News from the open access movement


Tuesday, May 29, 2007

Nature recommends e-notebook science and data sharing

The use of electronic laboratory notebooks should be supported by all concerned, Nature, May 3, 2007.  An unsigned editorial.  (Thanks to Maxine Clarke, whose blog post is collecting comments.)  Excerpt:

The use of electronic laboratory notebooks should be supported by all concerned.

Too often when errors or cases of fraud occur in science, the lab data required to reconstruct what happened have gone astray....

Electronic laboratory notebooks offer a partial solution and have other advantages too. This is despite the fact that maximizing their benefits will require a change in culture that many researchers will no doubt initially resist.

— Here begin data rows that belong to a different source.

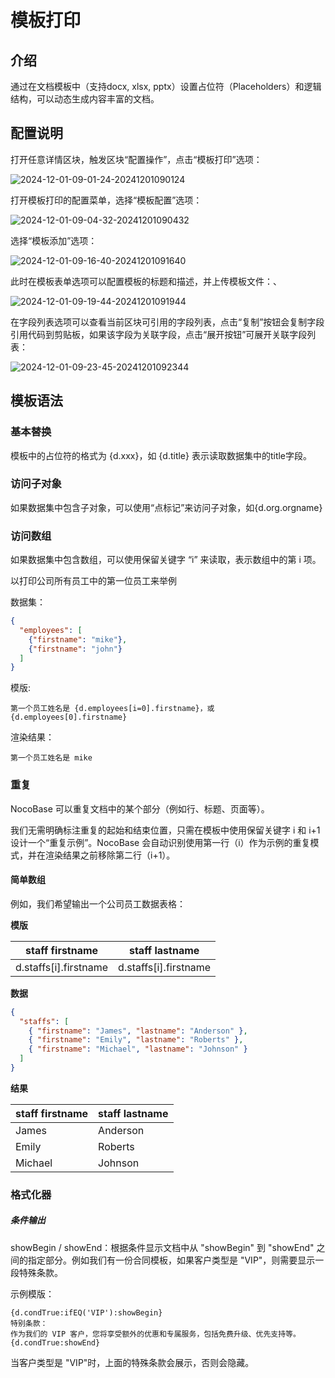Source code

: # 模板打印

<PluginInfo commercial="true" name="template-print"></PluginInfo>

## 介绍

通过在文档模板中（支持docx, xlsx, pptx）设置占位符（Placeholders）和逻辑结构，可以动态生成内容丰富的文档。

## 配置说明

打开任意详情区块，触发区块“配置操作”，点击“模板打印”选项：

![2024-12-01-09-01-24-20241201090124](https://static-docs.nocobase.com/2024-12-01-09-01-24-20241201090124.png)

打开模板打印的配置菜单，选择“模板配置”选项：

![2024-12-01-09-04-32-20241201090432](https://static-docs.nocobase.com/2024-12-01-09-04-32-20241201090432.png)

选择“模板添加”选项：

![2024-12-01-09-16-40-20241201091640](https://static-docs.nocobase.com/2024-12-01-09-16-40-20241201091640.png)

此时在模板表单选项可以配置模板的标题和描述，并上传模板文件：、

![2024-12-01-09-19-44-20241201091944](https://static-docs.nocobase.com/2024-12-01-09-19-44-20241201091944.png)

在字段列表选项可以查看当前区块可引用的字段列表，点击“复制”按钮会复制字段引用代码到剪贴板，如果该字段为关联字段，点击“展开按钮”可展开关联字段列表：

![2024-12-01-09-23-45-20241201092344](https://static-docs.nocobase.com/2024-12-01-09-23-45-20241201092344.png)

## 模板语法

### 基本替换

模板中的占位符的格式为 {d.xxx}，如 {d.title} 表示读取数据集中的title字段。

### 访问子对象

如果数据集中包含子对象，可以使用“点标记”来访问子对象，如{d.org.orgname}

### 访问数组

如果数据集中包含数组，可以使用保留关键字 “i” 来读取，表示数组中的第 i 项。

以打印公司所有员工中的第一位员工来举例

数据集：

```json
{
  "employees": [
    {"firstname": "mike"},
    {"firstname": "john"}
  ]
}
```

模版:

```
第一个员工姓名是 {d.employees[i=0].firstname}，或 {d.employees[0].firstname}
```

渲染结果：
```
第一个员工姓名是 mike
```

### 重复

NocoBase 可以重复文档中的某个部分（例如行、标题、页面等）。

我们无需明确标注重复的起始和结束位置，只需在模板中使用保留关键字 i 和 i+1 设计一个“重复示例”。NocoBase 会自动识别使用第一行（i）作为示例的重复模式，并在渲染结果之前移除第二行（i+1）。

#### 简单数组

例如，我们希望输出一个公司员工数据表格：

**模版**

|staff firstname|staff lastname|
|---|---|
|d.staffs[i].firstname|d.staffs[i].firstname|

**数据**

```json
{
  "staffs": [
    { "firstname": "James", "lastname": "Anderson" },
    { "firstname": "Emily", "lastname": "Roberts" },
    { "firstname": "Michael", "lastname": "Johnson" }
  ]
}
```

**结果**

|staff firstname|staff lastname|
|---|---|
|James|Anderson|
|Emily|Roberts|
|Michael|Johnson|



### 格式化器

##### 条件输出

showBegin / showEnd：根据条件显示文档中从 "showBegin" 到 "showEnd" 之间的指定部分。例如我们有一份合同模板，如果客户类型是 "VIP"，则需要显示一段特殊条款。

示例模版：

```
{d.condTrue:ifEQ('VIP'):showBegin}
特别条款：  
作为我们的 VIP 客户，您将享受额外的优惠和专属服务，包括免费升级、优先支持等。
{d.condTrue:showEnd}
```

当客户类型是 "VIP"时，上面的特殊条款会展示，否则会隐藏。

Electronic notebooks, like their paper cousins, record the daily thoughts and experiments of bench scientists. Ideally, they contain data that flow automatically from lab instruments and can be read by all lab members. Pages are date- and time-stamped, and all changes tracked and signed. Earlier versions can be reconstructed.

There are numerous e-notebook products available, but none dominates in all sectors. The pharmaceutical industry, which is well accustomed to regulation, has adopted company-wide solutions, and the US Food and Drug Administration has determined that the use of electronic notebooks is acceptable in drug filings. This high degree of usage is in stark contrast to academia.

So why bother? Most importantly, e-notebooks allow the sharing of data, to the immediate benefit of collaborators (for examples, see Nature 436, 20; 2005)....

But one can and should go further. Electronic notebooks can be archived by researchers' employers, with a number of attendant benefits. If each notebook (or subset of it) is allocated a unique identifying code a permanent alphanumeric string containing information about provenance, creation dates and digital location it can be cited in journals as a confirmation that the data are safely stored, ultimately available and sharable....[Other researchers may also cite it] enabling due credit to be given to the researchers who produced them....

Funding agencies also need to recognize that, by providing such support, some of the concerns over the loss of data can be assuaged, and the rigour and transparency of publicly funded research will be improved.